Chapter 6. Database Configuration [DRAFT (1.1)]

Table of Contents

6.1. JDBC Drivers
6.1.1. Automatic JDBC Driver Installation
6.2. Database Pools as Connectors and the TranQL RAR
6.3. Easy Configuration and Deployment using the Console
6.3.1. Create a new JDBC Pool
6.3.2. Create a new XA Database Pool
6.3.3. Import a Pool from Another Application Server
6.3.4. Generate a Plan for an Application or Client Scoped Pool
6.3.5. Edit an Existing Pool
6.4. Manual Configuration and Deployment
6.4.1. Configuring a Database Pool
6.4.2. Deploying a Database Pool
6.5. Using a Database Pool
6.5.1. Updating the Module's Deployment Information
6.5.2. Application Code
6.6. Reconfiguring a Previously Deployed Pool

Most enterprise applications use a relational database in one way or another. Geronimo provides database connection pools, so you can bind a certain database into JNDI, access it from your applications, and reuse existing database connections rather than constantly closing and re-opening them. When mapped as application resources, these database connection pools can be accessed from:

Geronimo supports both standard JDBC connection pools with local transaction, and XA database pools supporting two-phase commit transactions. However, there are a limited number of supported XA drivers in Geronimo 1.0, whereas any JDBC driver should work for a normal JDBC pool.

Database connection pools may be configured at the server level, at the application level, or in the case of an application client, as a part of a single application module. Each of these deployment options works a little differently:

Server-Wide Deployment

The database connection pool can be started or stopped using the Geronimo console or deployment tools. Any application or module can declare a dependency on the connection pool module, and then use it via a resource reference.

Application-Scoped Deployment

The database connection pool is deployed as part of an application, and started or stopped when the application is started or stopped. Any module in the same application can use it via a resource reference. Other applications or modules can declare a dependency on this application in order to use the connection pool, and likewise use it via a resource reference. Note that application-scoped deployments are a convenience feature not a security feature -- other applications can always declare a dependency on the application containing the connection pool in order to access the pool.

Client-Scoped Deployment

Application clients cannot access database connection pools running in the server. However, the same configuration syntax can be used to deploy a database connection pool on the client side as part of the application client deployment. In this case, the database connection pool is visible only to the application client. Again, the client VM must be able to connect directly to the database server; the connections do not originate from the Geronimo application server but from the application client container.

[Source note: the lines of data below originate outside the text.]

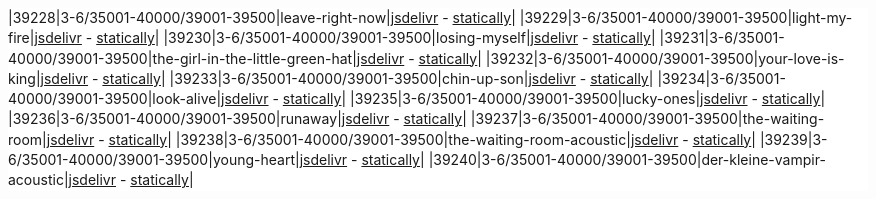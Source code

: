 |39228|3-6/35001-40000/39001-39500|leave-right-now|[jsdelivr](https://cdn.jsdelivr.net/gh/dbchord/png-c-1280x720_3-6/35001-40000/39001-39500/leave-right-now.png) - [statically](https://cdn.statically.io/gh/dbchord/png-c-1280x720_3-6/img/35001-40000/39001-39500/leave-right-now.png)|
|39229|3-6/35001-40000/39001-39500|light-my-fire|[jsdelivr](https://cdn.jsdelivr.net/gh/dbchord/png-c-1280x720_3-6/35001-40000/39001-39500/light-my-fire.png) - [statically](https://cdn.statically.io/gh/dbchord/png-c-1280x720_3-6/img/35001-40000/39001-39500/light-my-fire.png)|
|39230|3-6/35001-40000/39001-39500|losing-myself|[jsdelivr](https://cdn.jsdelivr.net/gh/dbchord/png-c-1280x720_3-6/35001-40000/39001-39500/losing-myself.png) - [statically](https://cdn.statically.io/gh/dbchord/png-c-1280x720_3-6/img/35001-40000/39001-39500/losing-myself.png)|
|39231|3-6/35001-40000/39001-39500|the-girl-in-the-little-green-hat|[jsdelivr](https://cdn.jsdelivr.net/gh/dbchord/png-c-1280x720_3-6/35001-40000/39001-39500/the-girl-in-the-little-green-hat.png) - [statically](https://cdn.statically.io/gh/dbchord/png-c-1280x720_3-6/img/35001-40000/39001-39500/the-girl-in-the-little-green-hat.png)|
|39232|3-6/35001-40000/39001-39500|your-love-is-king|[jsdelivr](https://cdn.jsdelivr.net/gh/dbchord/png-c-1280x720_3-6/35001-40000/39001-39500/your-love-is-king.png) - [statically](https://cdn.statically.io/gh/dbchord/png-c-1280x720_3-6/img/35001-40000/39001-39500/your-love-is-king.png)|
|39233|3-6/35001-40000/39001-39500|chin-up-son|[jsdelivr](https://cdn.jsdelivr.net/gh/dbchord/png-c-1280x720_3-6/35001-40000/39001-39500/chin-up-son.png) - [statically](https://cdn.statically.io/gh/dbchord/png-c-1280x720_3-6/img/35001-40000/39001-39500/chin-up-son.png)|
|39234|3-6/35001-40000/39001-39500|look-alive|[jsdelivr](https://cdn.jsdelivr.net/gh/dbchord/png-c-1280x720_3-6/35001-40000/39001-39500/look-alive.png) - [statically](https://cdn.statically.io/gh/dbchord/png-c-1280x720_3-6/img/35001-40000/39001-39500/look-alive.png)|
|39235|3-6/35001-40000/39001-39500|lucky-ones|[jsdelivr](https://cdn.jsdelivr.net/gh/dbchord/png-c-1280x720_3-6/35001-40000/39001-39500/lucky-ones.png) - [statically](https://cdn.statically.io/gh/dbchord/png-c-1280x720_3-6/img/35001-40000/39001-39500/lucky-ones.png)|
|39236|3-6/35001-40000/39001-39500|runaway|[jsdelivr](https://cdn.jsdelivr.net/gh/dbchord/png-c-1280x720_3-6/35001-40000/39001-39500/runaway.png) - [statically](https://cdn.statically.io/gh/dbchord/png-c-1280x720_3-6/img/35001-40000/39001-39500/runaway.png)|
|39237|3-6/35001-40000/39001-39500|the-waiting-room|[jsdelivr](https://cdn.jsdelivr.net/gh/dbchord/png-c-1280x720_3-6/35001-40000/39001-39500/the-waiting-room.png) - [statically](https://cdn.statically.io/gh/dbchord/png-c-1280x720_3-6/img/35001-40000/39001-39500/the-waiting-room.png)|
|39238|3-6/35001-40000/39001-39500|the-waiting-room-acoustic|[jsdelivr](https://cdn.jsdelivr.net/gh/dbchord/png-c-1280x720_3-6/35001-40000/39001-39500/the-waiting-room-acoustic.png) - [statically](https://cdn.statically.io/gh/dbchord/png-c-1280x720_3-6/img/35001-40000/39001-39500/the-waiting-room-acoustic.png)|
|39239|3-6/35001-40000/39001-39500|young-heart|[jsdelivr](https://cdn.jsdelivr.net/gh/dbchord/png-c-1280x720_3-6/35001-40000/39001-39500/young-heart.png) - [statically](https://cdn.statically.io/gh/dbchord/png-c-1280x720_3-6/img/35001-40000/39001-39500/young-heart.png)|
|39240|3-6/35001-40000/39001-39500|der-kleine-vampir-acoustic|[jsdelivr](https://cdn.jsdelivr.net/gh/dbchord/png-c-1280x720_3-6/35001-40000/39001-39500/der-kleine-vampir-acoustic.png) - [statically](https://cdn.statically.io/gh/dbchord/png-c-1280x720_3-6/img/35001-40000/39001-39500/der-kleine-vampir-acoustic.png)|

This chapter covers configuring database connection pools in each of these ways.

6.1. JDBC Drivers

In order to deploy any database connection to Geronimo, you need to make a JDBC driver available to it. To make a JDBC driver available to Geronimo, it needs to be installed into the Geronimo repository. For JDBC drivers, there are three possible ways to do this:

  • Use the Database Pools wizard in the console to download and install the JDBC driver automatically.

  • Manually download or acquire the JDBC driver JARs, and use the Common Libs screen in the console to install each JAR into the repository.

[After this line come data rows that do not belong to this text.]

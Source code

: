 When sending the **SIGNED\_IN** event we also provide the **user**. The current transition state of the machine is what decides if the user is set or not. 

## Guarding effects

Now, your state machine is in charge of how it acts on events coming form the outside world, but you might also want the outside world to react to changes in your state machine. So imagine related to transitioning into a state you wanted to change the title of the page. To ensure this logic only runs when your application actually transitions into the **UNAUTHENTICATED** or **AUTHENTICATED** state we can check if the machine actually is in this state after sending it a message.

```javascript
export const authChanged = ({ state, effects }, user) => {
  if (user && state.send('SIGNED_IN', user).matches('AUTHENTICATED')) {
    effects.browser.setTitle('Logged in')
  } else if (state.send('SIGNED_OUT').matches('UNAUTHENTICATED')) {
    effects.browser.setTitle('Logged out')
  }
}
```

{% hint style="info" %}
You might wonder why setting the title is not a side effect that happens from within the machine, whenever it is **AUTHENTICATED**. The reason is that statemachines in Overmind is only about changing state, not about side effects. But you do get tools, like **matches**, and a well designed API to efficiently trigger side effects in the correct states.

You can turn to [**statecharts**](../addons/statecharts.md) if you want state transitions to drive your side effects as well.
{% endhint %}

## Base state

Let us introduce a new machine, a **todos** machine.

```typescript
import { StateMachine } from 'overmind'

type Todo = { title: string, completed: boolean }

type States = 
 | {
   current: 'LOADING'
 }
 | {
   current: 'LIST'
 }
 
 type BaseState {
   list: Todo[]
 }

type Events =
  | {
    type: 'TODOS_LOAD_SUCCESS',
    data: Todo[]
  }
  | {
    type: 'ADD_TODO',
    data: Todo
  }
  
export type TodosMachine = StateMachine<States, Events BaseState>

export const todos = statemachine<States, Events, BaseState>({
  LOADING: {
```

  • Manually download or acquire the JDBC driver JARs, manually create the correct directories under geronimo-1.1/repository/, and copy the JARs into there with the correct name

These are listed in order of preference -- the automatic JDBC driver installation is the easiest, but only supports drivers that can be downloaded directly without logins or click-through licenses (the next section lists these). The Common Libs screen is the next best way, as you need only provide the Module ID for each JAR and the installation into the repository is handled by the console. The fully manual installation is more tedious, but may be required for example in Little G where the administration console is not available.

[Tip]Tip

For more information on installing JARs into the repository, including a walkthrough of installing a JDBC driver, see Section 5.2, “Adding JARs to the Repository”.

6.1.1. Automatic JDBC Driver Installation

While deploying a database pool through the console, Geronimo can automatically download certain JDBC drivers and install them into the repository. This is limited to drivers that can be directly downloaded without logins, license agreements, etc. Currently that includes drivers for:

  • HSQLDB 1.7.3 and 1.8.0

  • MaxDB (SAP DB) 7.5 and 7.6

  • McKoi 1.0.3

  • MySQL (JDBC driver version 3.0 and 3.1)

  • PostgreSQL 7.3 through 8.2

  • SQL Server (jTDS driver version 1.1 and 1.2)

  • Sybase (jConnect 5.5 and 6.0)

Also, note that Geronimo ships with drivers for the Derby database (both JDBC and XA).